Biomass pyrolysis undergoes four stages in general: moisture evolution, hemicellulose decomposition, cellulose decomposition, and eventually lignin decomposition22. To further assess the temperature ranges the burned paper could have been exposed to, we determined the carbohydrate compositions by GC-MS after acid methanolysis, which is a sensitive way to address the more vulnerable hemicellulose fraction23. Thermal decomposition of lignocellulosic natural fibres starts with the decomposition of hemicellulose at around 250 °C followed by cellulose at around 340 °C24. Hence, xylose can serve as a good indicator monosaccharide to roughly determine the extent of thermal decomposition25.
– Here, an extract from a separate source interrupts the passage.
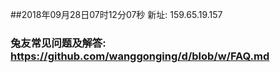 ##2018年09月28日07时12分07秒 新址: 159.65.19.157
### 兔友常见问题及解答: https://github.com/wanggonging/d/blob/w/FAQ.md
Taking advantage of the different thermal decomposition characteristics of cellulose and hemicellulose, which are the major composition elements of the original paper, we estimated the temperature ranges the burned papers were exposed to. The central area of the burned paper (F5) exhibited a monosaccharide composition similar to the not-burned reference paper, sharing the fingerprint region of the hemicellulose fractions (Fig. 3, left). Hence, the temperature of the central area did not reach more than 250 °C as the content of hemicellulose stayed unchanged.

Figure 3
figure 3

The carbohydrate compositions of the different spots of the burned paper and the not-burned reference paper determined by acidic methanolysis (left) and by total hydrolysis (right).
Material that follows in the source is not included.